Was machen wir heute?: Beinahe Jeff Bridges treffen
Was wollen wir Neuberliner? Ausgehen natürlich, das Leben nicht versäumen, beherzt den Puls der Hauptstadt ertasten.
Was wollen wir Neuberliner? Ausgehen natürlich, das Leben nicht versäumen, beherzt den Puls der Hauptstadt ertasten. Doch wo soll man hingreifen, wenn es überall zu pulsen scheint? So sehr, dass schon das wöchentliche Studium des börsenkursähnlich enggedruckten Kinoprogramms den Schweiß treibt? Neukölln, Prenzlauer Berg, Potsdamer Platz! Da wo vielleicht gerade Jeff Bridges über den Teppich eilt? Sympathischer Kerl, dieser fabelhafte „Baker Boy“ und „Dude“, das denkt man seit langem. Man könnte ihn jetzt in echt sehen und ihm zuwinken – doch andererseits: Ist das eines Neuhauptstädters würdig? Eher nein.

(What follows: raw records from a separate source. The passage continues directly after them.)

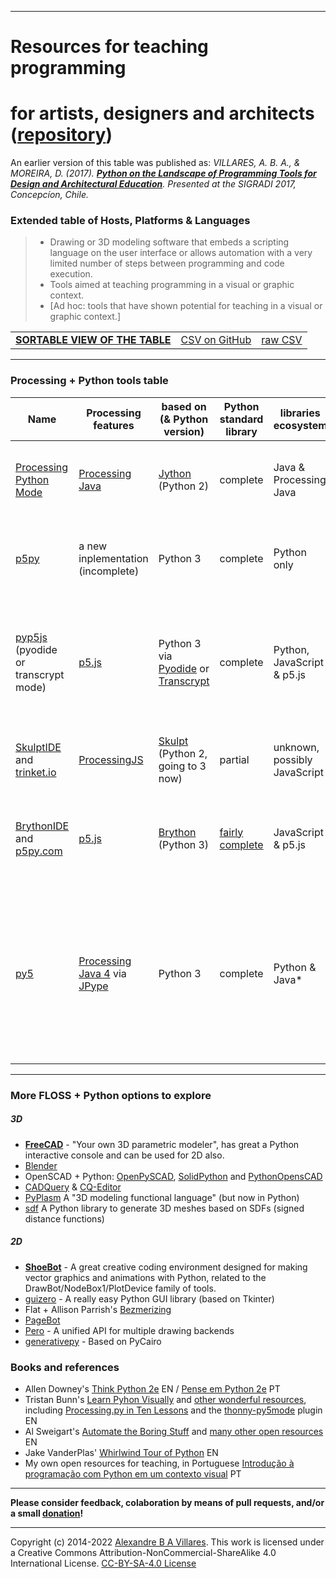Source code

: ----

# Resources for teaching programming
# for artists, designers and architects ([repository](https://github.com/villares/Resources-for-teaching-programming/))

An earlier version of this table was published as: *VILLARES, A. B. A., & MOREIRA, D. (2017). [**Python on the Landscape of Programming Tools for Design and Architectural Education**](https://villares.github.io/mestrado/VILLARES_MOREIRA_SIGRADI_2017). Presented at the SIGRADI 2017, Concepcíon, Chile.*

### Extended table of Hosts, Platforms & Languages
> - Drawing or 3D modeling software that embeds a scripting language on the user interface or allows automation with a very limited number of steps between programming and code execution.
> - Tools aimed at teaching programming in a visual or graphic context.
> - [Ad hoc: tools that have shown potential for teaching in a visual or graphic context.]

| | | | 
| --- | --- | --- |
| [**SORTABLE VIEW OF THE TABLE**](http://villares.github.io/csv-to-html-table/host-platforms-and-languages)| [CSV on GitHub](https://github.com/villares/Resources-for-teaching-programming/blob/master/I%20-%20Host%20platforms%20%26%20languages.csv) | [raw CSV](https://raw.githubusercontent.com/villares/Resources-for-teaching-programming/master/I%20-%20Host%20platforms%20%26%20languages.csv) |

----

### Processing + Python tools table

| Name | Processing features | based on (& Python version) | Python standard library | libraries ecosystem | main features | main limitations |
| --- | --- | --- | --- | --- | --- | --- |
[Processing Python Mode](https://py.processing.org) | [Processing Java](https://processing.org) | [Jython](https://www.jython.org/) (Python 2) | complete | Java & Processing Java | available inside Processing IDE, very Processing compatible | no web sharing/deployment, no modern Python libs |
[p5py](https://github.com/p5py/p5) | a new inplementation (incomplete) |  Python 3 | complete | Python only | truly Python compatible | Experimental, still incomplete, no web sharing/deployment, new names (for those used to Processing) |
[pyp5js](https://berinhard.github.com/pyp5js) (pyodide or transcrypt mode)| [p5.js](https://p5js.org/) | Python 3 via [Pyodide](https://luxapodular.github.io/Py5.js/) or [Transcrypt](https://transcrypt.org/documentation) | complete | Python, JavaScript & p5.js |  web ready sketches & [editor](https://berinhard.github.io/pyp5js/pyodide/), very p5.js compatible & pyodide makes it very Python compatible | Experimental, still incomplete, p5.js features (as opposed to Processing Java/Python modes) |
[SkulptIDE](http://esperanc.github.io/skulptIde/pages.html) and [trinket.io](https://trinket.io/processing) | [ProcessingJS](http://processingjs.org/) | [Skulpt](http://skulpt.org/) (Python 2, going to 3 now) | partial | unknown, possibly JavaScript |  very nice web IDE, browser based sketches | ProcessingJS is defunct; not extensible
[BrythonIDE](https://esperanc.github.io/brythonide/) and [p5py.com](http://p5py.com/)  | [p5.js](https://p5js.org/) | [Brython](https://brython.info/) (Python 3) | [fairly complete](https://brython.info/static_doc/en/stdlib.html) | JavaScript & p5.js |  browser IDE, browser based sketches & very p5.js compatible | p5.js features (as opposed to Processing Java/Python modes)  |
[py5](http://py5.ixora.io/) | [Processing Java 4](https://github.com/processing/processing4) via [JPype](https://jpype.readthedocs.io/en/latest/) |  Python 3 | complete | Python & Java* | truly Python 3 compatible for libraries, can be used on Jupyter notebooks, same core capabilities as Processing Java | Experimental, (*) not all traditional Processing Java libraries might work, new names |

----

### More FLOSS + Python options to explore

##### 3D 

- **[FreeCAD](https://freecadweb.org)** - "Your own 3D parametric modeler", has great a Python interactive console and can be used for 2D also.
- [Blender](https://blender.org)
- OpenSCAD + Python: [OpenPySCAD](https://github.com/taxpon/openpyscad), [SolidPython](https://github.com/SolidCode/SolidPython) and [PythonOpensCAD](https://www.bvcw.org/)
- [CADQuery](https://github.com/CadQuery/cadquery) & [CQ-Editor](https://github.com/CadQuery/CQ-editor)
- [PyPlasm](https://github.com/plasm-language/pyplasm) A "3D modeling functional language" (but now in Python)
- [sdf](https://github.com/fogleman/sdf) A Python library to generate 3D meshes based on SDFs (signed distance functions)

##### 2D

- **[ShoeBot](https://shoebot.github.io/)** - A great creative coding environment designed for making vector graphics and animations with Python, related to the DrawBot/NodeBox1/PlotDevice family of tools.
- [guizero](https://lawsie.github.io/guizero/drawing/) - A really easy Python GUI library (based on Tkinter)
- Flat + Allison Parrish's [Bezmerizing](https://github.com/aparrish/bezmerizing/blob/master/demo.ipynb)
- [PageBot](https://github.com/PageBot/PageBot) 
- [Pero](https://github.com/xxao/pero) - A unified API for multiple drawing backends 
- [generativepy](https://www.pythoninformer.com/generative-art/generativepy/) - Based on PyCairo


### Books and references

- Allen Downey's [Think Python 2e](https://greenteapress.com/wp/think-python-2e/) EN / [Pense em Python 2e](https://penseallen.github.io/PensePython2e/) PT
- Tristan Bunn's [Learn Pyhon Visually](https://nostarch.com/learn-python-visually) and [other wonderful resources](https://tabreturn.github.io/), including [Processing.py in Ten Lessons](https://tabreturn.github.io/code/processing/python/2021/04/16/processing.py_in_ten_lessons-resources.html) and the [thonny-py5mode](https://github.com/tabreturn/thonny-py5mode) plugin EN
- Al Sweigart's [Automate the Boring Stuff](https://autmatetheboringstuff.com) and [many other open resources](https://alsweigart.com/) EN
- Jake VanderPlas' [Whirlwind Tour of Python](https://jakevdp.github.io/WhirlwindTourOfPython/) EN
- My own open resources for teaching, in Portuguese [Introdução à programação
com Python em um contexto visual](https://abav.lugaralgum.com/material-aulas/) PT

----

**Please consider feedback, colaboration by means of pull requests, and/or a small [donation](https://www.paypal.com/cgi-bin/webscr?cmd=_s-xclick&hosted_button_id=HCGAKACDMVNV2)!**

----

Copyright (c) 2014-2022 [Alexandre B A Villares](https://abav.lugaralgum.com). This work is licensed under a Creative Commons Attribution-NonCommercial-ShareAlike 4.0 International License. [CC-BY-SA-4.0 License](https://creativecommons.org/licenses/by-sa/4.0/)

Bei Fragen dieser Art kann man sich übrigens nicht auf die Unterstützung der Altberliner verlassen. „Bloß nicht“ sagten A. und U., als ich neulich mit der „Zitty“ wedelnd vor ihnen stand. „Du hast das Metropolenprinzip nicht verstanden: Damit eine Stadt wie Berlin ihre Magie entfalten kann, bleibst du am besten zu Hause – und genießt das Gefühl, was du alles erleben könntest, aber nicht musst.“
Das ist weise. Das wirkliche Leben ist sowieso eine Enttäuschung, fast immer. Eigenartigerweise ist der Berlin-Neuling in diesem Punkt resistent – und besteht auf Vollzug. Erfahrungswert Nummer zwei: Die Altberliner kommen dann doch mit. Mit dem Bus schuckelten wir durch die regenschwarze Schöneberger Nacht und landeten im Kino. Der Film spielt in London und handelt von unglücklichen Menschen; sie trinken zu viel, aus Angst das Leben zu versäumen. Eine Angst, die die Neuberlinerin gut kennt. Außerdem gibt es in dem Film noch ein älteres Paar, das seit vielen Jahren glücklich ist und sich um all die verlorenen Seelen kümmert.
Sagt das etwas über Berlin? Anstrengend sind in diesem Film jedenfalls alle, besonders unerträglich aber die zwei Glücklichen. Cheerleading für Jeff Bridges wäre vielleicht auch eine gut Wahl gewesen. Kirsten Wenzel
„Another Year“ von Mike Leigh: noch in vielen Kinos. Der sowieso beste Film mit Jeff Bridges, „The Big Lebowski“: in der Videothek.